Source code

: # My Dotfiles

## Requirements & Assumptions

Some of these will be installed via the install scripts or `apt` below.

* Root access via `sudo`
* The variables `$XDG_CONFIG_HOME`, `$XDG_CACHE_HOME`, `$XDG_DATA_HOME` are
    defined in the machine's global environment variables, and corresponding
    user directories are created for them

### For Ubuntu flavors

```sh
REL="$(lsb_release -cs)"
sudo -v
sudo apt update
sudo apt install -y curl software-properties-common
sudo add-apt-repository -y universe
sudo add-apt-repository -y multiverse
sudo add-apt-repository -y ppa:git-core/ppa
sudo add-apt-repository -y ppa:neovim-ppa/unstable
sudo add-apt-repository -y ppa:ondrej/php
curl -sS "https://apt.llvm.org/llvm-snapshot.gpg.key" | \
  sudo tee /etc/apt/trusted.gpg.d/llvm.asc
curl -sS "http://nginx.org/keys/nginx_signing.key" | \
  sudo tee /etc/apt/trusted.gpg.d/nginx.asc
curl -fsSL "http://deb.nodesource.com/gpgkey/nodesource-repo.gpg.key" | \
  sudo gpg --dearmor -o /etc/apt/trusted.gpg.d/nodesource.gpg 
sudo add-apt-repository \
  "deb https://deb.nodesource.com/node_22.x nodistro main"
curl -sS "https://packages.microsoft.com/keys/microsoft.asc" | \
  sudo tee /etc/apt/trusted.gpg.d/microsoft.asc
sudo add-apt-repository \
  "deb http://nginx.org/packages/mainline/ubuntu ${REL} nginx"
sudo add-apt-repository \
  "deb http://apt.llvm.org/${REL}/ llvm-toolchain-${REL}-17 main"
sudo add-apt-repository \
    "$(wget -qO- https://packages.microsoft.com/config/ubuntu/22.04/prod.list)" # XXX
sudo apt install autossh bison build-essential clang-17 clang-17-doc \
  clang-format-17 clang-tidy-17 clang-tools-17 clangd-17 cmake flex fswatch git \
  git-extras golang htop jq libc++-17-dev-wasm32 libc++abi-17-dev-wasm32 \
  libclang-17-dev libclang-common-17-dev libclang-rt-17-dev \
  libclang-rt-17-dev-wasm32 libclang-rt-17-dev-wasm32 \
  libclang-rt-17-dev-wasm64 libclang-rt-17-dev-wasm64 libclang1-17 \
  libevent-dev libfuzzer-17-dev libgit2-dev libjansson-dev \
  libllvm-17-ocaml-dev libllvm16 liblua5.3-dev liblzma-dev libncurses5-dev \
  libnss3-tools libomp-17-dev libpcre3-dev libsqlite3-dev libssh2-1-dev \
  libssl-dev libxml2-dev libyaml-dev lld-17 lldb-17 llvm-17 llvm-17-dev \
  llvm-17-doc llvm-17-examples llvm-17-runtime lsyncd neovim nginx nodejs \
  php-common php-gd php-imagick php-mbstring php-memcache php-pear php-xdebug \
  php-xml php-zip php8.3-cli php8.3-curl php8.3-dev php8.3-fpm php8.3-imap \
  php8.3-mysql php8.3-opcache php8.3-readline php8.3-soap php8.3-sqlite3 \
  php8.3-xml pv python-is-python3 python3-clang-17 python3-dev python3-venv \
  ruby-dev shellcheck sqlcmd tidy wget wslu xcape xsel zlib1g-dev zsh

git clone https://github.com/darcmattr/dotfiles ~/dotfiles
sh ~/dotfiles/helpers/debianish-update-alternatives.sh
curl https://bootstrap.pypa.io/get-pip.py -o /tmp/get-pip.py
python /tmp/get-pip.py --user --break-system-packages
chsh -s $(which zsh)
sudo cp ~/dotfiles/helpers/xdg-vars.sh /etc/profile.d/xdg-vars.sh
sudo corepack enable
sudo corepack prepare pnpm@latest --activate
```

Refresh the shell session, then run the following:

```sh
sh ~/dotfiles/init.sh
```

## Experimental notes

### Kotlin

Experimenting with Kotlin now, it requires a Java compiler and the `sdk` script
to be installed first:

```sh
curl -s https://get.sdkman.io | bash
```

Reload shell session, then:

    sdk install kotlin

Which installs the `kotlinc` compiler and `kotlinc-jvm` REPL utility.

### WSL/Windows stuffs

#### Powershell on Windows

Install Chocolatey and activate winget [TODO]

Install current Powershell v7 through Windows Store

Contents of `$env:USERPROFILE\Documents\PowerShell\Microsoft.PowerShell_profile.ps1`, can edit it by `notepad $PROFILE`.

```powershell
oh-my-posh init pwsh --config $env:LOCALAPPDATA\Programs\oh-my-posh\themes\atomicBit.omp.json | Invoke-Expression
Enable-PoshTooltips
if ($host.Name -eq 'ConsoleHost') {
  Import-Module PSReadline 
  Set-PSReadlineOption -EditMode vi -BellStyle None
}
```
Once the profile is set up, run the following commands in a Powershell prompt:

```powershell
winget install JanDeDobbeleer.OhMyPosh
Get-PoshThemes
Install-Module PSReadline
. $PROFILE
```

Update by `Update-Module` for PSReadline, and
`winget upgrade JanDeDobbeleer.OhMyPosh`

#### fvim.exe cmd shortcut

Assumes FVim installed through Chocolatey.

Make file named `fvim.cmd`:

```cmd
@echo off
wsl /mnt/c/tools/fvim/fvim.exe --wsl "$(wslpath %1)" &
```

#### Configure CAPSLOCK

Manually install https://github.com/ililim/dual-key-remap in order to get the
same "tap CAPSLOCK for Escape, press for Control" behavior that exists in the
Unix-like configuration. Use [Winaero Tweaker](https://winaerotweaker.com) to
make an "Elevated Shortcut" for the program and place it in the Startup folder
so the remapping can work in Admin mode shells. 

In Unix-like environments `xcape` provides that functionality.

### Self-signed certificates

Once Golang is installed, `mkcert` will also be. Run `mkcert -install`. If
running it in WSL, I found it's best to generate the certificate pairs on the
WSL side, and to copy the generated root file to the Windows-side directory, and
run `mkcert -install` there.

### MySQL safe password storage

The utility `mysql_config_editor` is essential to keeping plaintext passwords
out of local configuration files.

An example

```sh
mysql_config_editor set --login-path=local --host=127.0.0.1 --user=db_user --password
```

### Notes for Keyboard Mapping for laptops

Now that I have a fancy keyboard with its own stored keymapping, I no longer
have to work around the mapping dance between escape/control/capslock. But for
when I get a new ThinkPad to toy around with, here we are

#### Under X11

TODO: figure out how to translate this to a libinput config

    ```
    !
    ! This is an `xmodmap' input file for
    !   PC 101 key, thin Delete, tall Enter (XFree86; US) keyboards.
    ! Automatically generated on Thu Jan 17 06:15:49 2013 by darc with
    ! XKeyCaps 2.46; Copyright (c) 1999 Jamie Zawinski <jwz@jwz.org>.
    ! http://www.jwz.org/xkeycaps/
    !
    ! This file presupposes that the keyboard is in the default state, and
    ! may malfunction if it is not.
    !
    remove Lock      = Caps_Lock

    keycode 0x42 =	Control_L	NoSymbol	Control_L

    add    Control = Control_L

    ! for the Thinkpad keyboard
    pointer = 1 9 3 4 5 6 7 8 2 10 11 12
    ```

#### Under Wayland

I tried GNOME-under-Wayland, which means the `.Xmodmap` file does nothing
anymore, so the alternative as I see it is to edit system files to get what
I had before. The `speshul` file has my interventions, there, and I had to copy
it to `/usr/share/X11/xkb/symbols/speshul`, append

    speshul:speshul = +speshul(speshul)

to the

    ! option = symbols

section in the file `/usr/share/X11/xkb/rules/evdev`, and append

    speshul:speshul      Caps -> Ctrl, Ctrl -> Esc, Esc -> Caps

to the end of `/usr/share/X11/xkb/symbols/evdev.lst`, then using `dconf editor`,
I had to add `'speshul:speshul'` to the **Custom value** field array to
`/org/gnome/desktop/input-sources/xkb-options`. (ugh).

◆ **Assignment**: All lines with the word "speshul" must be located in the data and copied.

◆ **Result**:
I had before. The `speshul` file has my interventions, there, and I had to copy
it to `/usr/share/X11/xkb/symbols/speshul`, append
    speshul:speshul = +speshul(speshul)
    speshul:speshul      Caps -> Ctrl, Ctrl -> Esc, Esc -> Caps
I had to add `'speshul:speshul'` to the **Custom value** field array to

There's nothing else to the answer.